Source: Deep Learning on Medium
There are only and exactly two types of layers:
- Layers that contain parameters
- Layers that contain activations
Parameters are the things that your model learns. You use gradient descent on them like
parameters = learning_rate * parameters.grad. Those parameters are used by multiplying them by input activations and doing a matrix product.
We take some input activations or some layer activations and we multiply it by weight matrix to get a bunch of activations. So activations are numbers but these are numbers that are calculated. Input is a kind of a special activation. They’re not calculated.
Activations don’t only come out of matrix multiplications, they also come out of activation functions. And the most important thing to remember about an activation function is that it’s an element-wise function. So it’s a function that is applied to each element of the input, activations in turn, and creates one activation for each input element. So if it starts with a 20 long vector it creates a 20 long vector. By looking at each one of those in turn, doing one thing to it, and spitting out the answer. So an element-wise function. ReLU is the main one we’ve looked at, and honestly it doesn’t too much matter which you pick. So we don’t spend much time talking about activation functions because if you just use ReLU, you’ll get a pretty good answer pretty much all the time.
Components of Deep Neural Networks
- Activation functions /nonlinearities
- Fine tuning
What happens when we take a ResNet 34 and do transfer learning? The first thing to notice is that the ResNet34 we took grom IMageNet has a very specific weight matrix at the end. The matrix has 1000 columns.
Why?

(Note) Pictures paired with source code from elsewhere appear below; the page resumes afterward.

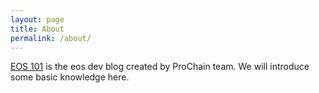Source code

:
 ```yaml
---
layout: page
title: About
permalink: /about/
---
```


[EOS 101](https://github.com/ProChain/EOS-101) is the eos dev blog created by ProChain team. We will introduce some basic knowledge here.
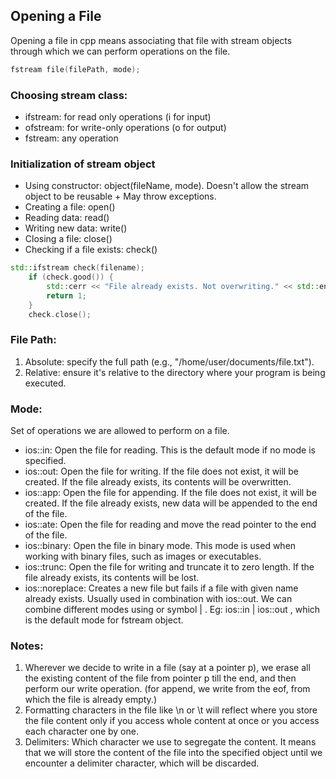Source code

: ## Opening a File

Opening a file in cpp means associating that file with stream objects through which we can perform operations on the file.

```c++ 
fstream file(filePath, mode);
```

### Choosing stream class:
- ifstream: for read only operations (i for input)
- ofstream: for write-only operations (o for output)
- fstream: any operation

### Initialization of stream object
- Using constructor: object(fileName, mode). Doesn't allow the stream object to be reusable + May throw exceptions.
- Creating a file: open()
- Reading data: read()
- Writing new data: write()
- Closing a file: close()
- Checking if a file exists: check()
```c++
std::ifstream check(filename);
    if (check.good()) {
        std::cerr << "File already exists. Not overwriting." << std::endl;
        return 1;
    }
    check.close();
```
### File Path:
1. Absolute: specify the full path (e.g., "/home/user/documents/file.txt").
2. Relative: ensure it's relative to the directory where your program is being executed.

### Mode:
Set of operations we are allowed to perform on a file.
- ios::in: Open the file for reading. This is the default mode if no mode is specified.
- ios::out: Open the file for writing. If the file does not exist, it will be created. If the file already exists, its contents will be overwritten.
- ios::app: Open the file for appending. If the file does not exist, it will be created. If the file already exists, new data will be appended to the end of the file.
- ios::ate: Open the file for reading and move the read pointer to the end of the file.
- ios::binary: Open the file in binary mode. This mode is used when working with binary files, such as images or executables.
- ios::trunc: Open the file for writing and truncate it to zero length. If the file already exists, its contents will be lost.
- ios::noreplace: Creates a new file but fails if a file with given name already exists. Usually used in combination with ios::out.
We can combine different modes using or symbol | .
Eg: ios::in | ios::out , which is the default mode for fstream object.

### Notes:
1. Wherever we decide to write in a file (say at a pointer p), we erase all the existing content of the file from pointer p till the end, and then perform our write operation. (for append, we write from the eof, from which the file is already empty.)
2. Formatting characters in the file like \n or \t will reflect where you store the file content only if you access whole content at once or you access each character one by one.
3. Delimiters: Which character we use to segregate the content. It means that we will store the content of the file into the specified object until we encounter a delimiter character, which will be discarded.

Because the problem they asked you to solve in ImageNet’s competition is to figure out which one of these 1000 image categories this picture belongs to. The target vector is length 1000. You have to pick the probability that it’s which one of those thousand things.
There are a few reasons this weight matrix is not helpful to you when doing transfer learning. The first is that you probably don’t have a thousand categories. For example, our first image classification was between teddy bears, brown bears, and black bears. I don’t need 1000 categories. The second reason is even if I had exactly 1000 categories, they’re are most likely not the same thousand categories that are in ImageNet. Meaning this whole weight matrix is a waste of time. We don’t use it. When you use
create_cnn in fastai, it deletes that matrix. Instead, it puts in two new weight matrices in there for you with a ReLU in between.

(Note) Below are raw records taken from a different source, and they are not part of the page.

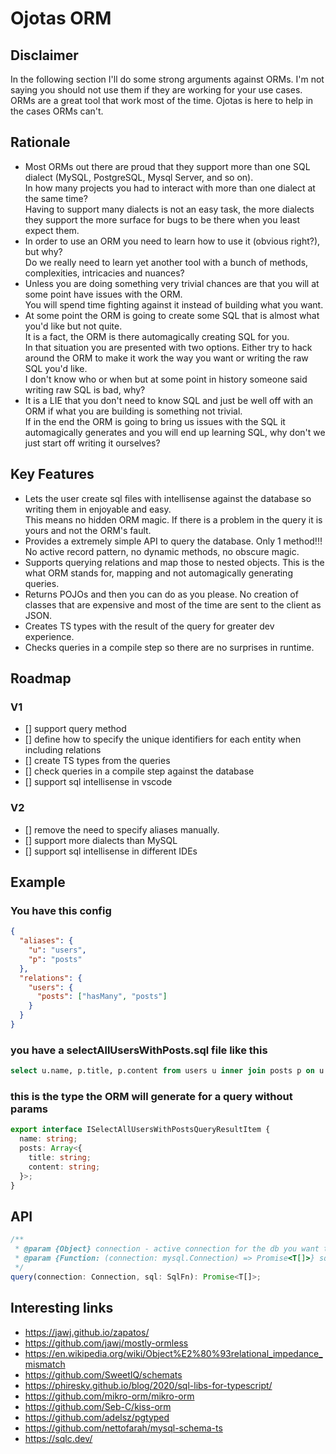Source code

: # Ojotas ORM

## Disclaimer
In the following section I'll do some strong arguments against ORMs. I'm not saying you should not use them if they are working for your use cases.  
ORMs are a great tool that work most of the time. Ojotas is here to help in the cases ORMs can't.  

## Rationale
- Most ORMs out there are proud that they support more than one SQL dialect (MySQL, PostgreSQL, Mysql Server, and so on).  
In how many projects you had to interact with more than one dialect at the same time?  
Having to support many dialects is not an easy task, the more dialects they support the more surface for bugs to be there when you least expect them.
- In order to use an ORM you need to learn how to use it (obvious right?), but why?  
Do we really need to learn yet another tool with a bunch of methods, complexities, intricacies and nuances?
- Unless you are doing something very trivial chances are that you will at some point have issues with the ORM.  
You will spend time fighting against it instead of building what you want.
- At some point the ORM is going to create some SQL that is almost what you'd like but not quite.  
It is a fact, the ORM is there automagically creating SQL for you.  
In that situation you are presented with two options. Either try to hack around the ORM to make it work the way you want or writing the raw SQL you'd like.  
I don't know who or when but at some point in history someone said writing raw SQL is bad, why?
- It is a LIE that you don't need to know SQL and just be well off with an ORM if what you are building is something not trivial.  
If in the end the ORM is going to bring us issues with the SQL it automagically generates and you will end up learning SQL, why don't we just start off writing it ourselves?


## Key Features
- Lets the user create sql files with intellisense against the database so writing them in enjoyable and easy.  
This means no hidden ORM magic. If there is a problem in the query it is yours and not the ORM's fault.
- Provides a extremely simple API to query the database. Only 1 method!!!
No active record pattern, no dynamic methods, no obscure magic.
- Supports querying relations and map those to nested objects. This is the what ORM stands for, mapping and not automagically generating queries.
- Returns POJOs and then you can do as you please. No creation of classes that are expensive and most of the time are sent to the client as JSON.
- Creates TS types with the result of the query for greater dev experience.
- Checks queries in a compile step so there are no surprises in runtime.


## Roadmap
### V1
- [] support query method
- [] define how to specify the unique identifiers for each entity when including relations
- [] create TS types from the queries
- [] check queries in a compile step against the database
- [] support sql intellisense in vscode

### V2
- [] remove the need to specify aliases manually.
- [] support more dialects than MySQL
- [] support sql intellisense in different IDEs


## Example 
### You have this config
```json
{
  "aliases": {
    "u": "users",
    "p": "posts"
  },
  "relations": {
    "users": {
      "posts": ["hasMany", "posts"] 
    }
  }
}
```
### you have a selectAllUsersWithPosts.sql file like this
```sql
select u.name, p.title, p.content from users u inner join posts p on u.id = p.user_id
```
### this is the type the ORM will generate for a query without params
```ts
export interface ISelectAllUsersWithPostsQueryResultItem {
  name: string;
  posts: Array<{
    title: string;
    content: string;
  }>;
}
```


## API
```ts
/** 
 * @param {Object} connection - active connection for the db you want to query.
 * @param {Function: (connection: mysql.Connection) => Promise<T[]>} sql - compiled representation of written sql string with type definitions.
 */
query(connection: Connection, sql: SqlFn): Promise<T[]>;
```


## Interesting links
- https://jawj.github.io/zapatos/
- https://github.com/jawj/mostly-ormless
- https://en.wikipedia.org/wiki/Object%E2%80%93relational_impedance_mismatch
- https://github.com/SweetIQ/schemats
- https://phiresky.github.io/blog/2020/sql-libs-for-typescript/
- https://github.com/mikro-orm/mikro-orm
- https://github.com/Seb-C/kiss-orm
- https://github.com/adelsz/pgtyped
- https://github.com/nettofarah/mysql-schema-ts
- https://sqlc.dev/
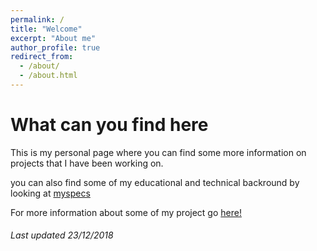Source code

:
 ```yaml
---
permalink: /
title: "Welcome"
excerpt: "About me"
author_profile: true
redirect_from: 
  - /about/
  - /about.html
---
```


What can you find here
======
This is my personal page where you can find some more information on projects that I have been working on.

you can also find some of my educational and technical backround by looking at [myspecs](/cv)

For more information about some of my project go [here!](/portfolio)


###### Last updated 23/12/2018 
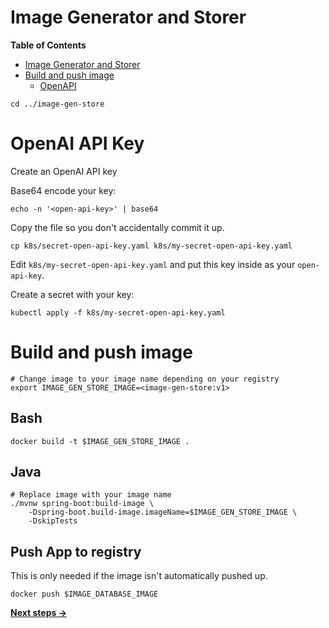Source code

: # Image Generator and Storer

**Table of Contents**
- [Image Generator and Storer](#image-generator-and-storer)
- [Build and push image](#build-and-push-image)
  - [OpenAPI](#openapi)

```shell
cd ../image-gen-store
```

# OpenAI API Key

Create an OpenAI API key

Base64 encode your key:
```shell
echo -n '<open-api-key>' | base64
```

Copy the file so you don't accidentally commit it up.
```console
cp k8s/secret-open-api-key.yaml k8s/my-secret-open-api-key.yaml
```
Edit `k8s/my-secret-open-api-key.yaml` and put this key inside as your `open-api-key`.

Create a secret with your key:
```console
kubectl apply -f k8s/my-secret-open-api-key.yaml
```

# Build and push image
```console
# Change image to your image name depending on your registry
export IMAGE_GEN_STORE_IMAGE=<image-gen-store:v1>
```

## Bash
```console
docker build -t $IMAGE_GEN_STORE_IMAGE .
```

## Java
```console
# Replace image with your image name
./mvnw spring-boot:build-image \
    -Dspring-boot.build-image.imageName=$IMAGE_GEN_STORE_IMAGE \
    -DskipTests
```

## Push App to registry
This is only needed if the image isn't automatically pushed up.

```shell
docker push $IMAGE_DATABASE_IMAGE
```


[**Next steps ->**](../launcher/README.md)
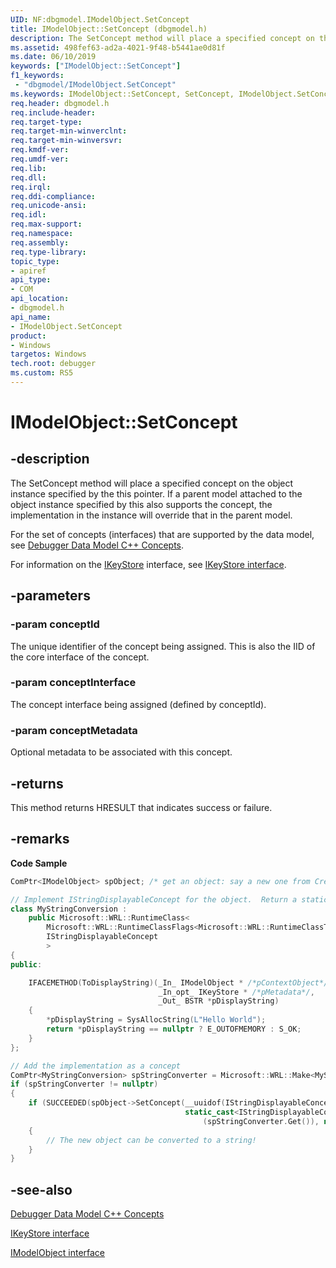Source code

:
 ```yaml
---
UID: NF:dbgmodel.IModelObject.SetConcept
title: IModelObject::SetConcept (dbgmodel.h)
description: The SetConcept method will place a specified concept on the object instance specified by the this pointer. 
ms.assetid: 498fef63-ad2a-4021-9f48-b5441ae0d81f
ms.date: 06/10/2019
keywords: ["IModelObject::SetConcept"]
f1_keywords:
 - "dbgmodel/IModelObject.SetConcept"
ms.keywords: IModelObject::SetConcept, SetConcept, IModelObject.SetConcept, IModelObject::SetConcept, IModelObject.SetConcept
req.header: dbgmodel.h
req.include-header:
req.target-type:
req.target-min-winverclnt:
req.target-min-winversvr:
req.kmdf-ver:
req.umdf-ver:
req.lib:
req.dll:
req.irql: 
req.ddi-compliance:
req.unicode-ansi:
req.idl:
req.max-support:
req.namespace:
req.assembly:
req.type-library: 
topic_type: 
- apiref
api_type: 
- COM
api_location: 
- dbgmodel.h
api_name: 
- IModelObject.SetConcept
product:
- Windows
targetos: Windows
tech.root: debugger
ms.custom: RS5
---
```


# IModelObject::SetConcept


## -description

The SetConcept method will place a specified concept on the object instance specified by the this pointer. If a parent model attached to the object instance specified by this also supports the concept, the implementation in the instance will override that in the parent model.

For the set of concepts (interfaces) that are supported by the data model, see [Debugger Data Model C++ Concepts](https://docs.microsoft.com/windows-hardware/drivers/debugger/data-model-cpp-concepts).

For information on the [IKeyStore](nn-dbgmodel-ikeystore.md) interface, see [IKeyStore interface](nn-dbgmodel-ikeystore.md).

## -parameters

### -param conceptId
The unique identifier of the concept being assigned. This is also the IID of the core interface of the concept.

### -param conceptInterface
The concept interface being assigned (defined by conceptId).

### -param conceptMetadata
Optional metadata to be associated with this concept.

## -returns
This method returns HRESULT that indicates success or failure.

## -remarks

**Code Sample**

```cpp
ComPtr<IModelObject> spObject; /* get an object: say a new one from CreateSyntheticObject */

// Implement IStringDisplayableConcept for the object.  Return a static "Hello World" string.
class MyStringConversion :
    public Microsoft::WRL::RuntimeClass<
        Microsoft::WRL::RuntimeClassFlags<Microsoft::WRL::RuntimeClassType::ClassicCom>,
        IStringDisplayableConcept
        >
{
public:

    IFACEMETHOD(ToDisplayString)(_In_ IModelObject * /*pContextObject*/, 
                                 _In_opt_ IKeyStore * /*pMetadata*/, 
                                 _Out_ BSTR *pDisplayString)
    {
        *pDisplayString = SysAllocString(L"Hello World");
        return *pDisplayString == nullptr ? E_OUTOFMEMORY : S_OK;
    }
};

// Add the implementation as a concept
ComPtr<MyStringConversion> spStringConverter = Microsoft::WRL::Make<MyStringConversion>();
if (spStringConverter != nullptr)
{
    if (SUCCEEDED(spObject->SetConcept(__uuidof(IStringDisplayableConcept),
                                       static_cast<IStringDisplayableConcept *>
                                           (spStringConverter.Get()), nullptr)))
    {
        // The new object can be converted to a string! 
    }
}
```


## -see-also

[Debugger Data Model C++ Concepts](https://docs.microsoft.com/windows-hardware/drivers/debugger/data-model-cpp-concepts)

[IKeyStore interface](nn-dbgmodel-ikeystore.md)

[IModelObject interface](nn-dbgmodel-imodelobject.md)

There are some defaults as to what size the first one is, however, the size of the second one is as big as you need it to be. In your data bunch which you passed to your learner, from that we know how many activations you need. If you’re doing classification, it’s how many classes you have, if you’re doing regression it’s how many ever numbers you’re trying to predict in the regression problem. Remember, if your data bunch is called
data that will be called
data.c . So we’ll add for you this weight matrix of size
data.c by however much was in the previous layer.

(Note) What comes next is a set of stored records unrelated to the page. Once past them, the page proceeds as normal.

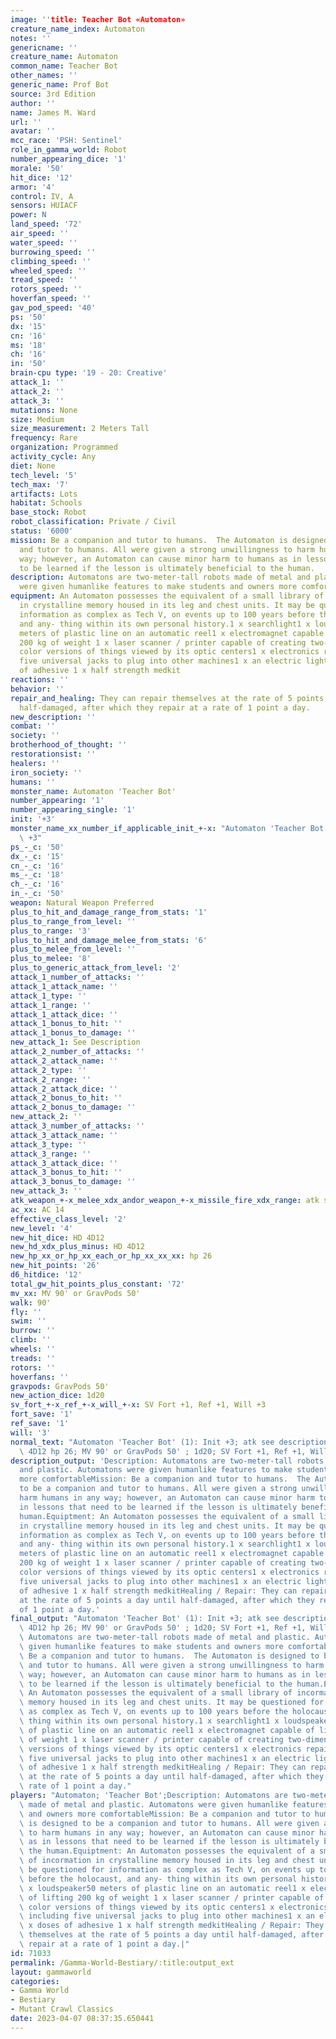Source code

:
 ```yaml
---
image: ''title: Teacher Bot «Automaton»
creature_name_index: Automaton
notes: ''
genericname: ''
creature_name: Automaton
common_name: Teacher Bot
other_names: ''
generic_name: Prof Bot
source: 3rd Edition
author: ''
name: James M. Ward
url: ''
avatar: ''
mcc_race: 'PSH: Sentinel'
role_in_gamma_world: Robot
number_appearing_dice: '1'
morale: '50'
hit_dice: '12'
armor: '4'
control: IV, A
sensors: HUIACF
power: N
land_speed: '72'
air_speed: ''
water_speed: ''
burrowing_speed: ''
climbing_speed: ''
wheeled_speed: ''
tread_speed: ''
rotors_speed: ''
hoverfan_speed: ''
gav_pod_speed: '40'
ps: '50'
dx: '15'
cn: '16'
ms: '18'
ch: '16'
in: '50'
brain-cpu type: '19 - 20: Creative'
attack_1: ''
attack_2: ''
attack_3: ''
mutations: None
size: Medium
size_measurement: 2 Meters Tall
frequency: Rare
organization: Programmed
activity_cycle: Any
diet: None
tech_level: '5'
tech_max: '7'
artifacts: Lots
habitat: Schools
base_stock: Robot
robot_classification: Private / Civil
status: '6000'
mission: Be a companion and tutor to humans.  The Automaton is designed to be a companion
  and tutor to humans. All were given a strong unwillingness to harm humans in any
  way; however, an Automaton can cause minor harm to humans as in lessons that need
  to be learned if the lesson is ultimately beneficial to the human.
description: Automatons are two-meter-tall robots made of metal and plastic. Automatons
  were given humanlike features to make students and owners more comfortable
equipment: An Automaton possesses the equivalent of a small library of incormation
  in crystalline memory housed in its leg and chest units. It may be questioned for
  information as complex as Tech V, on events up to 100 years before the holocaust,
  and any- thing within its own personal history.1 x searchlight1 x loudspeaker50
  meters of plastic line on an automatic reel1 x electromagnet capable of lifting
  200 kg of weight 1 x laser scanner / printer capable of creating two-dimensional
  color versions of things viewed by its optic centers1 x electronics repair kit including
  five universal jacks to plug into other machines1 x an electric lighter5 x doses
  of adhesive 1 x half strength medkit
reactions: ''
behavior: ''
repair_and_healing: They can repair themselves at the rate of 5 points a day until
  half-damaged, after which they repair at a rate of 1 point a day.
new_description: ''
combat: ''
society: ''
brotherhood_of_thought: ''
restorationsist: ''
healers: ''
iron_society: ''
humans: ''
monster_name: Automaton 'Teacher Bot'
number_appearing: '1'
number_appearing_single: '1'
init: '+3'
monster_name_xx_number_if_applicable_init_+-x: "Automaton 'Teacher Bot' (1): Init\
  \ +3"
ps_-_c: '50'
dx_-_c: '15'
cn_-_c: '16'
ms_-_c: '18'
ch_-_c: '16'
in_-_c: '50'
weapon: Natural Weapon Preferred
plus_to_hit_and_damage_range_from_stats: '1'
plus_to_range_from_level: ''
plus_to_range: '3'
plus_to_hit_and_damage_melee_from_stats: '6'
plus_to_melee_from_level: ''
plus_to_melee: '8'
plus_to_generic_attack_from_level: '2'
attack_1_number_of_attacks: ''
attack_1_attack_name: ''
attack_1_type: ''
attack_1_range: ''
attack_1_attack_dice: ''
attack_1_bonus_to_hit: ''
attack_1_bonus_to_damage: ''
new_attack_1: See Description
attack_2_number_of_attacks: ''
attack_2_attack_name: ''
attack_2_type: ''
attack_2_range: ''
attack_2_attack_dice: ''
attack_2_bonus_to_hit: ''
attack_2_bonus_to_damage: ''
new_attack_2: ''
attack_3_number_of_attacks: ''
attack_3_attack_name: ''
attack_3_type: ''
attack_3_range: ''
attack_3_attack_dice: ''
attack_3_bonus_to_hit: ''
attack_3_bonus_to_damage: ''
new_attack_3: ''
atk_weapon_+-x_melee_xdx_andor_weapon_+-x_missile_fire_xdx_range: atk see description
ac_xx: AC 14
effective_class_level: '2'
new_level: '4'
new_hit_dice: HD 4D12
new_hd_xdx_plus_minus: HD 4D12
new_hp_xx_or_hp_xx_each_or_hp_xx_xx_xx: hp 26
new_hit_points: '26'
d6_hitdice: '12'
total_gw_hit_points_plus_constant: '72'
mv_xx: MV 90' or GravPods 50'
walk: 90'
fly: ''
swim: ''
burrow: ''
climb: ''
wheels: ''
treads: ''
rotors: ''
hoverfans: ''
gravpods: GravPods 50'
new_action_dice: 1d20
sv_fort_+-x_ref_+-x_will_+-x: SV Fort +1, Ref +1, Will +3
fort_save: '1'
ref_save: '1'
will: '3'
normal_text: "Automaton 'Teacher Bot' (1): Init +3; atk see description; AC 14; HD\
  \ 4D12 hp 26; MV 90' or GravPods 50' ; 1d20; SV Fort +1, Ref +1, Will +3"
description_output: 'Description: Automatons are two-meter-tall robots made of metal
  and plastic. Automatons were given humanlike features to make students and owners
  more comfortableMission: Be a companion and tutor to humans.  The Automaton is designed
  to be a companion and tutor to humans. All were given a strong unwillingness to
  harm humans in any way; however, an Automaton can cause minor harm to humans as
  in lessons that need to be learned if the lesson is ultimately beneficial to the
  human.Equiptment: An Automaton possesses the equivalent of a small library of incormation
  in crystalline memory housed in its leg and chest units. It may be questioned for
  information as complex as Tech V, on events up to 100 years before the holocaust,
  and any- thing within its own personal history.1 x searchlight1 x loudspeaker50
  meters of plastic line on an automatic reel1 x electromagnet capable of lifting
  200 kg of weight 1 x laser scanner / printer capable of creating two-dimensional
  color versions of things viewed by its optic centers1 x electronics repair kit including
  five universal jacks to plug into other machines1 x an electric lighter5 x doses
  of adhesive 1 x half strength medkitHealing / Repair: They can repair themselves
  at the rate of 5 points a day until half-damaged, after which they repair at a rate
  of 1 point a day.'
final_output: "Automaton 'Teacher Bot' (1): Init +3; atk see description; AC 14; HD\
  \ 4D12 hp 26; MV 90' or GravPods 50' ; 1d20; SV Fort +1, Ref +1, Will +3NoneDescription:\
  \ Automatons are two-meter-tall robots made of metal and plastic. Automatons were\
  \ given humanlike features to make students and owners more comfortableMission:\
  \ Be a companion and tutor to humans.  The Automaton is designed to be a companion\
  \ and tutor to humans. All were given a strong unwillingness to harm humans in any\
  \ way; however, an Automaton can cause minor harm to humans as in lessons that need\
  \ to be learned if the lesson is ultimately beneficial to the human.Equiptment:\
  \ An Automaton possesses the equivalent of a small library of incormation in crystalline\
  \ memory housed in its leg and chest units. It may be questioned for information\
  \ as complex as Tech V, on events up to 100 years before the holocaust, and any-\
  \ thing within its own personal history.1 x searchlight1 x loudspeaker50 meters\
  \ of plastic line on an automatic reel1 x electromagnet capable of lifting 200 kg\
  \ of weight 1 x laser scanner / printer capable of creating two-dimensional color\
  \ versions of things viewed by its optic centers1 x electronics repair kit including\
  \ five universal jacks to plug into other machines1 x an electric lighter5 x doses\
  \ of adhesive 1 x half strength medkitHealing / Repair: They can repair themselves\
  \ at the rate of 5 points a day until half-damaged, after which they repair at a\
  \ rate of 1 point a day."
players: "Automaton; 'Teacher Bot';Description: Automatons are two-meter-tall robots\
  \ made of metal and plastic. Automatons were given humanlike features to make students\
  \ and owners more comfortableMission: Be a companion and tutor to humans.  The Automaton\
  \ is designed to be a companion and tutor to humans. All were given a strong unwillingness\
  \ to harm humans in any way; however, an Automaton can cause minor harm to humans\
  \ as in lessons that need to be learned if the lesson is ultimately beneficial to\
  \ the human.Equiptment: An Automaton possesses the equivalent of a small library\
  \ of incormation in crystalline memory housed in its leg and chest units. It may\
  \ be questioned for information as complex as Tech V, on events up to 100 years\
  \ before the holocaust, and any- thing within its own personal history.1 x searchlight1\
  \ x loudspeaker50 meters of plastic line on an automatic reel1 x electromagnet capable\
  \ of lifting 200 kg of weight 1 x laser scanner / printer capable of creating two-dimensional\
  \ color versions of things viewed by its optic centers1 x electronics repair kit\
  \ including five universal jacks to plug into other machines1 x an electric lighter5\
  \ x doses of adhesive 1 x half strength medkitHealing / Repair: They can repair\
  \ themselves at the rate of 5 points a day until half-damaged, after which they\
  \ repair at a rate of 1 point a day.|"
id: 71033
permalink: /Gamma-World-Bestiary/:title:output_ext
layout: gammaworld
categories:
- Gamma World
- Bestiary
- Mutant Crawl Classics
date: 2023-04-07 08:37:35.650441
---
```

Now we need to train those because initially these weight matrices are full of random numbers. New weight matrices are always full of random numbers. We’ve just grabbed them and trhown them in there so we need to train them. However, the other layers are not new. The other layers have been trained and are good at something.
The later layers become more sophisticated, but also more specific. For example, layer 4 might find things like eyeballs. If you’re wanting to transfer and learn to something for microscopic images of cancer, there’s probably not going to be eyeballs in that right? So the later layers are not useful. But, the earlier layers, where it recognizes things like repeating patterns are useful. The earlier you go in the model, the more likely it is that you want those weights to stay as they are.
We definitely need to train these new weights because they’re random. Let’s not bother training the other weights at all.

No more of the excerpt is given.